YOUR ASSIGNMENT: Extract the full listing verbatim and drop any pictures from your copy.

• • •

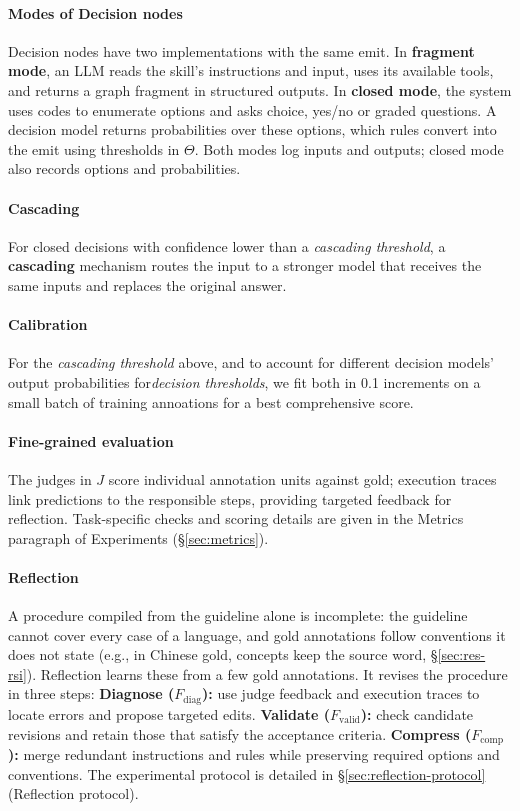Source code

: \paragraph{Modes of Decision nodes}
\label{sec:modes}
Decision nodes have two implementations with the same emit.
In \textbf{fragment mode}, an LLM reads the skill's instructions and input, uses its available tools, and returns a graph fragment in structured outputs.
In \textbf{closed mode}, the system uses codes to enumerate options and asks choice, yes/no or graded questions. A decision model returns probabilities over these options, which rules convert into the emit using thresholds in $\Theta$. 
Both modes log inputs and outputs; closed mode also records options and probabilities.

\paragraph{Cascading}
For closed decisions with confidence lower than a \textit{cascading threshold}, a \textbf{cascading} mechanism routes the input to a stronger model that receives the same inputs and replaces the original answer.

\paragraph{Calibration}
\label{sec:calibration}
For the \textit{cascading threshold} above, and to account for different decision models' output probabilities for\textit{decision thresholds}, we fit both in 0.1 increments on a small batch of training annoations for a best comprehensive score.

\paragraph{Fine-grained evaluation}
\label{sec:evaluation}
The judges in $J$ score individual annotation units against gold; execution traces link predictions to the responsible steps, providing targeted feedback for reflection. Task-specific checks and scoring details are given in the Metrics paragraph of Experiments (\S\ref{sec:metrics}).

\paragraph{Reflection}
\label{sec:reflect}
A procedure compiled from the guideline alone is incomplete: the guideline cannot cover every case of a language, and gold annotations follow conventions it does not state (e.g., in Chinese \umr gold, concepts keep the source word, \S\ref{sec:res-rsi}). Reflection learns these from a few gold annotations. It revises the procedure in three steps:
\textbf{Diagnose ($F_{\mathrm{diag}}$):} use judge feedback and execution traces to locate errors and propose targeted edits.
\textbf{Validate ($F_{\mathrm{valid}}$):} check candidate revisions and retain those that satisfy the acceptance criteria.
\textbf{Compress ($F_{\mathrm{comp}}$):} merge redundant instructions and rules while preserving required options and conventions.
The experimental protocol is detailed in \S\ref{sec:reflection-protocol} (Reflection protocol).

• • •

ANSWER SPACE:
Source code

: \paragraph{Modes of Decision nodes}
\label{sec:modes}
Decision nodes have two implementations with the same emit.
In \textbf{fragment mode}, an LLM reads the skill's instructions and input, uses its available tools, and returns a graph fragment in structured outputs.
In \textbf{closed mode}, the system uses codes to enumerate options and asks choice, yes/no or graded questions. A decision model returns probabilities over these options, which rules convert into the emit using thresholds in $\Theta$. 
Both modes log inputs and outputs; closed mode also records options and probabilities.

\paragraph{Cascading}
For closed decisions with confidence lower than a \textit{cascading threshold}, a \textbf{cascading} mechanism routes the input to a stronger model that receives the same inputs and replaces the original answer.

\paragraph{Calibration}
\label{sec:calibration}
For the \textit{cascading threshold} above, and to account for different decision models' output probabilities for\textit{decision thresholds}, we fit both in 0.1 increments on a small batch of training annoations for a best comprehensive score.

\paragraph{Fine-grained evaluation}
\label{sec:evaluation}
The judges in $J$ score individual annotation units against gold; execution traces link predictions to the responsible steps, providing targeted feedback for reflection. Task-specific checks and scoring details are given in the Metrics paragraph of Experiments (\S\ref{sec:metrics}).

\paragraph{Reflection}
\label{sec:reflect}
A procedure compiled from the guideline alone is incomplete: the guideline cannot cover every case of a language, and gold annotations follow conventions it does not state (e.g., in Chinese \umr gold, concepts keep the source word, \S\ref{sec:res-rsi}). Reflection learns these from a few gold annotations. It revises the procedure in three steps:
\textbf{Diagnose ($F_{\mathrm{diag}}$):} use judge feedback and execution traces to locate errors and propose targeted edits.
\textbf{Validate ($F_{\mathrm{valid}}$):} check candidate revisions and retain those that satisfy the acceptance criteria.
\textbf{Compress ($F_{\mathrm{comp}}$):} merge redundant instructions and rules while preserving required options and conventions.
The experimental protocol is detailed in \S\ref{sec:reflection-protocol} (Reflection protocol).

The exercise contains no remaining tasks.